With The Providence of Fire being larger than The Emperor’s Blades in terms of page count, there’s a lot to work with. As well as Adare, we spent plenty of time with Kaden and Valyn and all of these characters get some great development as their parts become more interesting and more engaging as this book starts to have a greater feel of epicness than the first. There’s a sense of urgency, unpredictability and several moments of great tension. It’s what The Dark Knight was to Batman Begins, and those of you who know just how better the former film was to the latter then you’ll know what to expect from this book.
For such a large novel some writers can fall into the trap of making parts drag, particularly towards the middle section, when they expand their world further, but Staveley makes no mistake here and keeps the pacing spot on for the most part. There are a few transitional problems that don’t quite work as well as they should, but despite this, they’re only minor issues and won’t detract from your reading experience as a whole.

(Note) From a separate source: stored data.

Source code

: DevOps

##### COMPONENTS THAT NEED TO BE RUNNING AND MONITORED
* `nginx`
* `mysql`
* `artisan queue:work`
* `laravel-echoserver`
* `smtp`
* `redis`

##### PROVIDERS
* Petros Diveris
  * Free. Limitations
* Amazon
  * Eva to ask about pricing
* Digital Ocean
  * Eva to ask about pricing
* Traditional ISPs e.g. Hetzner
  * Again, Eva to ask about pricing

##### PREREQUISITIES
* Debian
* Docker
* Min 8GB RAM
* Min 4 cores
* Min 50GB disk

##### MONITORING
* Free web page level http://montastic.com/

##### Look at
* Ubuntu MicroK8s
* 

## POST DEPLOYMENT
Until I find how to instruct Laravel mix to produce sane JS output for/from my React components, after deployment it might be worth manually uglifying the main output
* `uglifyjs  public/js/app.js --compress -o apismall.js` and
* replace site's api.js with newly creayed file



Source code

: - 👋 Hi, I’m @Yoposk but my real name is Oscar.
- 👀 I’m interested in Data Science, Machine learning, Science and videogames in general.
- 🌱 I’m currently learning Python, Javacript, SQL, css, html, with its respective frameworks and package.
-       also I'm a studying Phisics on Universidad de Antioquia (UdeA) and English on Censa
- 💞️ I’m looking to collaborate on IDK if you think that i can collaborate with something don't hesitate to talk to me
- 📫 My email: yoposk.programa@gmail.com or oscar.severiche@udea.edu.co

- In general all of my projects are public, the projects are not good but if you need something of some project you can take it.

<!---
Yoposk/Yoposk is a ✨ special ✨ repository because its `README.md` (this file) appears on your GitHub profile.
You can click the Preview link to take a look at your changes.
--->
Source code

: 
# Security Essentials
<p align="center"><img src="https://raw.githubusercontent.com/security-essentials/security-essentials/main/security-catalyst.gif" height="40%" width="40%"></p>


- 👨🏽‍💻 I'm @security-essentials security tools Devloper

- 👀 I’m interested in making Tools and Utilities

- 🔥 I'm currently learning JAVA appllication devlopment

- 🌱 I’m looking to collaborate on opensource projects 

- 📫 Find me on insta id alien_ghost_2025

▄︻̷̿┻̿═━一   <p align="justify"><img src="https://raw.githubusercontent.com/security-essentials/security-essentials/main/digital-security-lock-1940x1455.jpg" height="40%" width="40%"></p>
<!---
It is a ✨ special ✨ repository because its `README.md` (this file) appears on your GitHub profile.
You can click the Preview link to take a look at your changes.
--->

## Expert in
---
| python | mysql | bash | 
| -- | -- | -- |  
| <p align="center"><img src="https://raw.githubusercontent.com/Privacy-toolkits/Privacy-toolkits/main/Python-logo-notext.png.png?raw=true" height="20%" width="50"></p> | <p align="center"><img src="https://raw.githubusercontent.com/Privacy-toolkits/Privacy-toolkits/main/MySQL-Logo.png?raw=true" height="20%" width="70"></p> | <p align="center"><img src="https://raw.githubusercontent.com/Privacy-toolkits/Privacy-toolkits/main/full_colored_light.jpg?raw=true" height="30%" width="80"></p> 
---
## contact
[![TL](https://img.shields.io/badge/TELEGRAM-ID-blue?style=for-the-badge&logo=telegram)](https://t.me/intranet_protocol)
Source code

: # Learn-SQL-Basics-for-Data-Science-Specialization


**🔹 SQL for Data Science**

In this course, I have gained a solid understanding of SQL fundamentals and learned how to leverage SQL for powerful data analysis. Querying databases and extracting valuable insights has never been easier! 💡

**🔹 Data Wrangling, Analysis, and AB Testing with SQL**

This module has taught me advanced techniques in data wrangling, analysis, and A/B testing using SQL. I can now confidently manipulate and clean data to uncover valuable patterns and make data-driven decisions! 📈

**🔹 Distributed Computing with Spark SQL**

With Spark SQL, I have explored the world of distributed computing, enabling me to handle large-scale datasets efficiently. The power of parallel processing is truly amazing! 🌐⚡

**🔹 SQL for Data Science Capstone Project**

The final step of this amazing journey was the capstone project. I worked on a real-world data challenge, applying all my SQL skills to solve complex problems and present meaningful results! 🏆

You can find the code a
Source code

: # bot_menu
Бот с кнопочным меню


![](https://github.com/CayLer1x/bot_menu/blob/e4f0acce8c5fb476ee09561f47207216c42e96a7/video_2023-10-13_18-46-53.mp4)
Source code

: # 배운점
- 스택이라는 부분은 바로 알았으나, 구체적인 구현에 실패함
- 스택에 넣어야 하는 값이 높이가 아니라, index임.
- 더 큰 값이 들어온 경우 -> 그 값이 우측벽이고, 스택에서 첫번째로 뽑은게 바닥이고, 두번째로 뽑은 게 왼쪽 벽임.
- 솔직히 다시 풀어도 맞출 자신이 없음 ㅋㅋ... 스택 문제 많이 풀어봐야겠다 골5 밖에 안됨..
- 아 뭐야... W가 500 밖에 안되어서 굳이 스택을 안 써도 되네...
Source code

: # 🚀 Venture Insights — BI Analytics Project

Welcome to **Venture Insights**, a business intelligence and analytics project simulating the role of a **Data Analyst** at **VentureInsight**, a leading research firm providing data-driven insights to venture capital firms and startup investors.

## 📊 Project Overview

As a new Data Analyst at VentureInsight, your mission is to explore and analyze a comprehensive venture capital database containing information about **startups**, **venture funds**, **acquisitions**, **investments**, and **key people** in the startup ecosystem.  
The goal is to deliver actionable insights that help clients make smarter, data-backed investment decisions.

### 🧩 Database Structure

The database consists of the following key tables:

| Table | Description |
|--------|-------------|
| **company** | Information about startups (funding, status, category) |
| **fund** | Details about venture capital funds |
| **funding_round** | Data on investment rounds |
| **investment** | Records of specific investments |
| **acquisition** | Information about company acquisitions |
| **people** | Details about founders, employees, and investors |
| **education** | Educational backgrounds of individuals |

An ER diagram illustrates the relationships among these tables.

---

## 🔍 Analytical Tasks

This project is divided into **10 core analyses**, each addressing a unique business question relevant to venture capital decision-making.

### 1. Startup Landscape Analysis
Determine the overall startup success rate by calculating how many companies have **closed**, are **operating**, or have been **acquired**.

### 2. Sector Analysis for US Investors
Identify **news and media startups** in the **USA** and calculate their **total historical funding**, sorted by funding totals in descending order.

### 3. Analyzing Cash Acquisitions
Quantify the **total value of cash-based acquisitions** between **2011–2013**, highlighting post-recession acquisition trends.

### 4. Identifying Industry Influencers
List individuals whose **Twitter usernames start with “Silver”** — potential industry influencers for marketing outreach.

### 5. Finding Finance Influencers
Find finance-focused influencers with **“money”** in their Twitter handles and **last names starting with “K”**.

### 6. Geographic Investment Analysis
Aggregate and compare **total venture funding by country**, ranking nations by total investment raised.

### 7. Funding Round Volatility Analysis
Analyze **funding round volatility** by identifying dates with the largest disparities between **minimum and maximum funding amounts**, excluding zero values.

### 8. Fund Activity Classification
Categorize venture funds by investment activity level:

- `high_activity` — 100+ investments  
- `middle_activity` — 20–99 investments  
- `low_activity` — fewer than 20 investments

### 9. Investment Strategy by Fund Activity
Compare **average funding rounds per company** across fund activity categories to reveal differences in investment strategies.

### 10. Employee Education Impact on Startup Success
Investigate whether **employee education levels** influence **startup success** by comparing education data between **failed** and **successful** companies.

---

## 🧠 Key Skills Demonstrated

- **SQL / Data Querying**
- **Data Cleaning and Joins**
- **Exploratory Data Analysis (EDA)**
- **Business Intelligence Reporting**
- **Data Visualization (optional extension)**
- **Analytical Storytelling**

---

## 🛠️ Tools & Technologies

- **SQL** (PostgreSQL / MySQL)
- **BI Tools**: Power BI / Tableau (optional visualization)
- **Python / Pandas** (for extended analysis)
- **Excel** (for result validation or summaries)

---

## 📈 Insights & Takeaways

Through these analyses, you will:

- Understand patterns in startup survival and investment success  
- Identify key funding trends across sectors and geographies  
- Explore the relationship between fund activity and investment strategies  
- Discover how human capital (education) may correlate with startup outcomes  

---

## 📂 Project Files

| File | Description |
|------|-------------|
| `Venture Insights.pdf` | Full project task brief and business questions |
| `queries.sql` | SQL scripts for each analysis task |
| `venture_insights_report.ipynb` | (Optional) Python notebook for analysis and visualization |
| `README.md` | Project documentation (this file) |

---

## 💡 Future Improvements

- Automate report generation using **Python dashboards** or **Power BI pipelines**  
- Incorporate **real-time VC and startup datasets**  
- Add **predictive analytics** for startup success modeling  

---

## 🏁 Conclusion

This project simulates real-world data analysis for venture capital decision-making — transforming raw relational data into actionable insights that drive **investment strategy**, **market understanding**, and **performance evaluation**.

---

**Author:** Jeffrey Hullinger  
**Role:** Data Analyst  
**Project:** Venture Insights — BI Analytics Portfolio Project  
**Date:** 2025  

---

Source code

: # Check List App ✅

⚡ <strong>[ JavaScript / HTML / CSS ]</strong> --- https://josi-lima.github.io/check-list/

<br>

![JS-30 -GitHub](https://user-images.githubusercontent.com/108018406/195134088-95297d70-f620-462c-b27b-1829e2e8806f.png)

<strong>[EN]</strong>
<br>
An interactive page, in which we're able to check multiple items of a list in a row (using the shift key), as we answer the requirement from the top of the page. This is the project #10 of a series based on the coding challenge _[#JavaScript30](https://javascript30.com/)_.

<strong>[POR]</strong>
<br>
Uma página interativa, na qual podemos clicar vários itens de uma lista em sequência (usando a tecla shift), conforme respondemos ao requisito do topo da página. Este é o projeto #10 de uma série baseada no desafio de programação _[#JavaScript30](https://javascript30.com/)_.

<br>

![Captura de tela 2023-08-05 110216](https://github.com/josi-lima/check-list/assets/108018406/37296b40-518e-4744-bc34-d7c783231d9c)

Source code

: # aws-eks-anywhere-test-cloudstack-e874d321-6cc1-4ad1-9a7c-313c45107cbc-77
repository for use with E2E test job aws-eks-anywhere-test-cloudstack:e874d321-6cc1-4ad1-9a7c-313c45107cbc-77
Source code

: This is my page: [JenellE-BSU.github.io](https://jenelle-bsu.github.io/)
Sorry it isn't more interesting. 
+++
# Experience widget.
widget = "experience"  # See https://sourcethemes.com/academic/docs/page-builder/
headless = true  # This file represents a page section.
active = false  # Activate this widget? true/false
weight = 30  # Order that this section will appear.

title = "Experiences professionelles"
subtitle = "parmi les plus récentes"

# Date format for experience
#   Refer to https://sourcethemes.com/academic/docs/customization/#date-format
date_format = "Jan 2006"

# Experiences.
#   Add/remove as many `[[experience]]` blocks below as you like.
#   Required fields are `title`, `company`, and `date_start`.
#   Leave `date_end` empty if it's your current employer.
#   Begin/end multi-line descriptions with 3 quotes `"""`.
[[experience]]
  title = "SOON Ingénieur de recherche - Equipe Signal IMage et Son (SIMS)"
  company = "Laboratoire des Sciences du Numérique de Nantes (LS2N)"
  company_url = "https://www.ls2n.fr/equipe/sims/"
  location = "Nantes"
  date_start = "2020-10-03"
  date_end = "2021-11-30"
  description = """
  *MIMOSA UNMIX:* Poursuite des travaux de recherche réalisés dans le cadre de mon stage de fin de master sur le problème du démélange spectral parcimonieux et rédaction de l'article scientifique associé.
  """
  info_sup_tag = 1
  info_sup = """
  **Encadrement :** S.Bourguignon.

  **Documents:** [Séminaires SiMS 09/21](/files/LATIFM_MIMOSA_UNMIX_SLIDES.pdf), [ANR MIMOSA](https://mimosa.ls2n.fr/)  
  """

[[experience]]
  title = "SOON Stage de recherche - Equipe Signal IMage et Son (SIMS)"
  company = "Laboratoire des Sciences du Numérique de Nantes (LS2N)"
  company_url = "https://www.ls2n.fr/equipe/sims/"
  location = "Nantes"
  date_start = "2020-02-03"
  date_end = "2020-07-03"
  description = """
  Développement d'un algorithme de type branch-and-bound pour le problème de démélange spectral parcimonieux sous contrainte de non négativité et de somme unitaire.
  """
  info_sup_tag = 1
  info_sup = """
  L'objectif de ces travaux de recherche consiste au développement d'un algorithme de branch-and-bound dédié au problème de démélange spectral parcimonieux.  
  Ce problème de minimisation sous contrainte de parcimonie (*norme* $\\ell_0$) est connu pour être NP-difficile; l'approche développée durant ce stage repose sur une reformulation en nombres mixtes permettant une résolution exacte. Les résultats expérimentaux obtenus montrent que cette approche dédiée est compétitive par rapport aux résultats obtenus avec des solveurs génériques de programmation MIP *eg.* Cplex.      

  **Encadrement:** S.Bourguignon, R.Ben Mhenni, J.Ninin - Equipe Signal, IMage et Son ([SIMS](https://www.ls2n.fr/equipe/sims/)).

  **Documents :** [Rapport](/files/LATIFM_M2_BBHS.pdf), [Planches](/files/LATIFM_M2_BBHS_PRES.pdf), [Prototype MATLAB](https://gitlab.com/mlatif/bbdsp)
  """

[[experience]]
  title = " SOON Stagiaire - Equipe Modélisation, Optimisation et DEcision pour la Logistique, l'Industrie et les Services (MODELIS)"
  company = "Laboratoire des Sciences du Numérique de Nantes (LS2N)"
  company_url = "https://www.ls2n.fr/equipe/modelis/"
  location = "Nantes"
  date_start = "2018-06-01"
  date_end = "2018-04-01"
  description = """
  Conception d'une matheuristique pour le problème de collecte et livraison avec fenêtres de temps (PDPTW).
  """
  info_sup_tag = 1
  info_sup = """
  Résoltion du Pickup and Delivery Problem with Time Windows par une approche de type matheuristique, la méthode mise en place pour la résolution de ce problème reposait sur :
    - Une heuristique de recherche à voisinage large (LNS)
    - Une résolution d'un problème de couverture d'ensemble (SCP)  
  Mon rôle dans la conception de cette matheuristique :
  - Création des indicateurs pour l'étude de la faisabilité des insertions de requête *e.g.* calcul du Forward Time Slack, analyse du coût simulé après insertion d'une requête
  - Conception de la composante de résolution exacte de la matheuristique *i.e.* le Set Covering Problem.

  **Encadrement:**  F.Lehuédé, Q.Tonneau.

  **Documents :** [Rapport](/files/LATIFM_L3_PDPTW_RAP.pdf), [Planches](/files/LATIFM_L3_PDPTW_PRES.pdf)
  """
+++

As a result,The Providence of Fire is very good indeed. It’s a far superior second novel to the first one, and if you were put off by The Emperor’s Blades (or even if you loved it), then I can strongly recommend that you give Staveley’s The Chronicles of the Unhewn Throne a second shot. Because trust me, you won’t regret it. Expect this to feature on the top 25 books of 2015 come the year’s end for sure. It’s such a shame that the next novel doesn’t come out until 2016.